The "previous" feature represents the number of contacts performed before this campaign and for this client. In this case, it could indicate the client's familiarity with the campaign or the number of times they have been contacted before.

To analyze the relationship, we can consider the following:

1. Clients with a higher number of previous contacts may be more likely to subscribe to a term deposit as they have shown interest or engagement in the past.
2. Clients with no previous contacts or a low number of contacts may be less likely to subscribe as they have not shown much interest or engagement previously.
3. There might be a threshold value beyond which further contacts do not significantly impact the likelihood of subscription.

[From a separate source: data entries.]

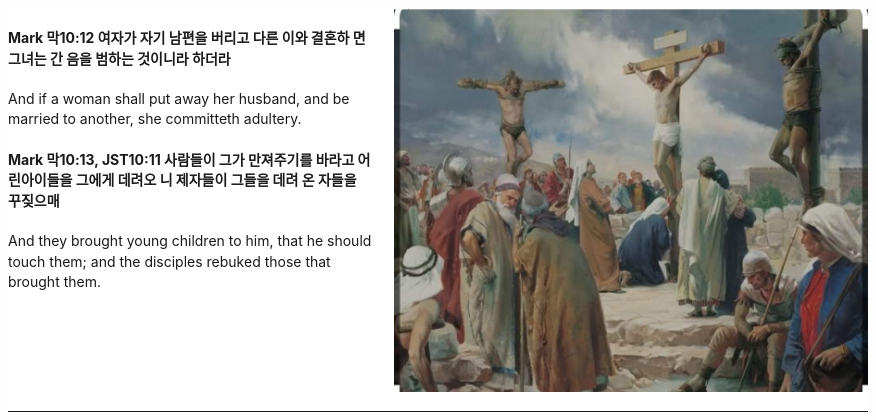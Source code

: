 
<div class="columns">
  <div class="scriptures">
    <br>
    <div class="scripture">
      <b>Mark 막10:12 여자가 자기 남편을 버리고 다른 이와 결혼하 면 그녀는 간 음을 범하는 것이니라 하더라 
      </b>
    </div>
    <br>
    <div class="scripture">And if a woman shall put away her husband, and be married to another, she committeth adultery. 
    </div>
    <br>
    <div class="scripture">
      <b>Mark 막10:13, JST10:11 사람들이 그가 만져주기를 바라고 어린아이들을 그에게 데려오 니 제자들이 그들을 데려 온 자들을 꾸짖으매 
      </b>
    </div>
    <br>
    <div class="scripture">And they brought young children to him, that he should touch them; and the disciples rebuked those that brought them. 
    </div>         
  </div>
  <div class="image-container">
    <img src='../../pictures/picture_108.jpg'>
  </div>
</div>

---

Based on this analysis, we can create a dictionary with typical previous values for each target class:

```json
{
	"no": [0.0, 1.0, 2.0, 3.0, 4.0],  
	"yes": [1.0, 2.0, 3.0, 4.0, 5.0]  
}
```

This dictionary suggests that typical values for the "previous" feature for clients who did not subscribe to a term deposit ('no' class) may range from 0.0 to 4.0. On the other hand, typical values for clients who did subscribe to a term deposit ('yes' class) may range from 1.0 to 5.0.

Please note that the actual ranges of values for the "previous" feature would depend on the specific dataset and should be determined through exploratory data analysis or domain knowledge.